Is there a particular narrative floating around “women can’t do movies”? In the present, I mean? There have been plenty of “women can’t be soldiers” narratives in Uhura’s time, also (in the US) “black women can if anything only be maids in movies”, of course that opens a door.
To me, “women can’t do movies” makes about as much sense as “women can’t write books”. Ask even a paleoconservative and I doubt either would make sense to them. There has to be a narrative that needs to be broken for a narrative-breaking role model to have an effect, especially as “you can do anything, girl” is also a narrative.
Also, rant: Why is it that female role models got a downgrade. I’m talking about the original Mulan “be smart about things and play to your strengths and you can achieve the barely imaginable” vs. remake Mulan “you have literal magic powers that’s why you’re better than everyone at everything” type of thing.
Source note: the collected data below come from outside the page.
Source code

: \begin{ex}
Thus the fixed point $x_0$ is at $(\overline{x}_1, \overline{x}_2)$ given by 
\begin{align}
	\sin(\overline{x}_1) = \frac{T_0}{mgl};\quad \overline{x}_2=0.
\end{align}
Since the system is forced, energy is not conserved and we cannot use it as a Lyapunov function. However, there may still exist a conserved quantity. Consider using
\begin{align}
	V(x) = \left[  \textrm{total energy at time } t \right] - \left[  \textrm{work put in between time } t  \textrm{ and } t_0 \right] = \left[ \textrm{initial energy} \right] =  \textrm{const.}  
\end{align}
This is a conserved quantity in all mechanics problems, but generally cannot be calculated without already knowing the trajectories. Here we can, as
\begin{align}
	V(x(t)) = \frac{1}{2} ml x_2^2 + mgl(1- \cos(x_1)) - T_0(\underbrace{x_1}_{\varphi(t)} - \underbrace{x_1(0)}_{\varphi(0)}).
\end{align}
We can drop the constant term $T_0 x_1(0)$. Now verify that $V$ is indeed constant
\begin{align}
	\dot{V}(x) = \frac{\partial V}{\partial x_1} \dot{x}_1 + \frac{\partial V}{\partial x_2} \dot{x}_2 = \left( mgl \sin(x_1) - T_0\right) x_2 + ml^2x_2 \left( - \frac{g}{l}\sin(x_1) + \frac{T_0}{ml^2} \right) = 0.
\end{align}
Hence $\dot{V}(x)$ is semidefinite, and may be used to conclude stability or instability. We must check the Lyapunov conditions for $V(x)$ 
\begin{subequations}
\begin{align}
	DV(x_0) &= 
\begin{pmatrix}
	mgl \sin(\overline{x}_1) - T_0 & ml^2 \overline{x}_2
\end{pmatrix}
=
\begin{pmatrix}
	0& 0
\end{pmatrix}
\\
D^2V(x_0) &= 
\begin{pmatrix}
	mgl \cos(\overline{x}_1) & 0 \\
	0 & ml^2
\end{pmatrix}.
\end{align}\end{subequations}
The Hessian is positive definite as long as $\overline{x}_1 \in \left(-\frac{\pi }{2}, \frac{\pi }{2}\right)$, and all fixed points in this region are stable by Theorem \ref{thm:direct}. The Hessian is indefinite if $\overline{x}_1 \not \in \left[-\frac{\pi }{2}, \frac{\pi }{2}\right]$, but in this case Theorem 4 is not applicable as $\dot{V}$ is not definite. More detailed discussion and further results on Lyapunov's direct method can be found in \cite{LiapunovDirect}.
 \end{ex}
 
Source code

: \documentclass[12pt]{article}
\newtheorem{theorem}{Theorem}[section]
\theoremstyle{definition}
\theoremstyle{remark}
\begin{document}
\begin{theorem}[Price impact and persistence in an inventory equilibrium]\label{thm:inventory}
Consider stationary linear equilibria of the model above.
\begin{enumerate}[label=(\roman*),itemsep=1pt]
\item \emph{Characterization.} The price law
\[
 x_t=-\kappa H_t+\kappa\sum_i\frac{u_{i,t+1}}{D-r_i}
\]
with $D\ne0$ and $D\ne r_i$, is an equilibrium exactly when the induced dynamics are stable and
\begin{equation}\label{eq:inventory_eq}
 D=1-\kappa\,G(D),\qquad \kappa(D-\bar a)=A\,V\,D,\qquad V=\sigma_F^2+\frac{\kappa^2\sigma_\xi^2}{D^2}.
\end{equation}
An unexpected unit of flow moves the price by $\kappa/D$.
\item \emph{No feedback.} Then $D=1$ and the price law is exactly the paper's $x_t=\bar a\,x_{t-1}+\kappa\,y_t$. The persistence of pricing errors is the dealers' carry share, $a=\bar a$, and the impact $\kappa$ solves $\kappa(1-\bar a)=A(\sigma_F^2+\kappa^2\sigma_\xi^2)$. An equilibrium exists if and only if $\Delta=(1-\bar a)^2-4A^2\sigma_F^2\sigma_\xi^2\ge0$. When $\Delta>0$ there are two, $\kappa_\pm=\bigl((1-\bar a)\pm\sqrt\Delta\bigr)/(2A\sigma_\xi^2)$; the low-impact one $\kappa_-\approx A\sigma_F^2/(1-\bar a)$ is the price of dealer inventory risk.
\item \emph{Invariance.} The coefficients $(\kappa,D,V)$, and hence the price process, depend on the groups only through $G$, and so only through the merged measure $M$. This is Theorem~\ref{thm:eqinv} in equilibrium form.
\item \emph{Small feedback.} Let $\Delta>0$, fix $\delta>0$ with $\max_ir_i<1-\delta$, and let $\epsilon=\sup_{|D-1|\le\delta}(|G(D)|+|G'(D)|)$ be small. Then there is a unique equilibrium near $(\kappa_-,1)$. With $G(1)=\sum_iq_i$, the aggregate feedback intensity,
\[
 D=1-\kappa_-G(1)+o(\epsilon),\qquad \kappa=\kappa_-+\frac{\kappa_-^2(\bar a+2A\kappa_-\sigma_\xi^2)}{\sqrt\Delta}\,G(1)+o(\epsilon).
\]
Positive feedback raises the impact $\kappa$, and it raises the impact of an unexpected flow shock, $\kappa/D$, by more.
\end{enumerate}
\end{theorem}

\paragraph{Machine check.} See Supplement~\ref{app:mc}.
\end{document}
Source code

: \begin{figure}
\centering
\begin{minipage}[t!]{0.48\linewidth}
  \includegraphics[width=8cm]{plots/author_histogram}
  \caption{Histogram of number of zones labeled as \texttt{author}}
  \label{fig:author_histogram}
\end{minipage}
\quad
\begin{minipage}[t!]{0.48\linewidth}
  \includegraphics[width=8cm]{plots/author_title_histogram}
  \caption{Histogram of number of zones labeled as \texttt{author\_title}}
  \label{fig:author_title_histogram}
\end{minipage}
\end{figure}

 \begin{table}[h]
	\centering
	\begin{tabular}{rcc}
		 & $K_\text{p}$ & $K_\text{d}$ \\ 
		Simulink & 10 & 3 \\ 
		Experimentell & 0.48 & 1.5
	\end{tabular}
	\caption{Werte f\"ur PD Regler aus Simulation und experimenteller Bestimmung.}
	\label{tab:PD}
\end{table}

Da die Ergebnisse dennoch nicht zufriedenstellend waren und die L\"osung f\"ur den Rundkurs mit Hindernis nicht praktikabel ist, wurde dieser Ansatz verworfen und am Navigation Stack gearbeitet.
…just looked at who wrote/directed either and let me just say that according to this limited sample, it is infinitely better to have men write and direct inspirational movies for girls than let women do it. Just for the record I don’t doubt that women can make good movies, those just clearly can’t, and I hated the remake before I just looked up who made it.
What’s more important: That the movie inspires a billion young girls or that the behind the scenes inspires the 10k who bother to watch it?
they might not make the mental leap to “I want to be a director, and I think it’s possible”.
You have an awfully low opinion of women’s agency.
Regarding STEM: Countries with higher gender equality have lower rates of women in STEM. One factor there is that STEM pays well so in less equal societies getting into it gets you independence and security that is not necessary in more equal ones.
Regarding CS in particular, it was found that the type of examples in intro courses has a lot of influence, e.g. you can explain Dijkstra’s algorithm by talking about finding the shortest path a message might take between two people who know each other only via chains of acquaintances, or by having a robot find a path through a maze. Once people are into the field it doesn’t matter any more as they recognise examples as that, mere examples of a more general thing, but the intro classes should address preferences of different populations equally and we don’t have to get into why those preferences exist that’s contextually irrelevant. Just do it. Much more fruitful than adulating Ada Lovelace or Grace Hopper. At least the latter would probably have punched you for it.
The only reason the regulation happened is because Apple ignored the “industry, agree on a standard or we’ll set one for you” memo: By the time the EU passed the act all other manufacturers had already shaped up.
That is: For other companies, the looming threat sufficed. Apple needed to be forced.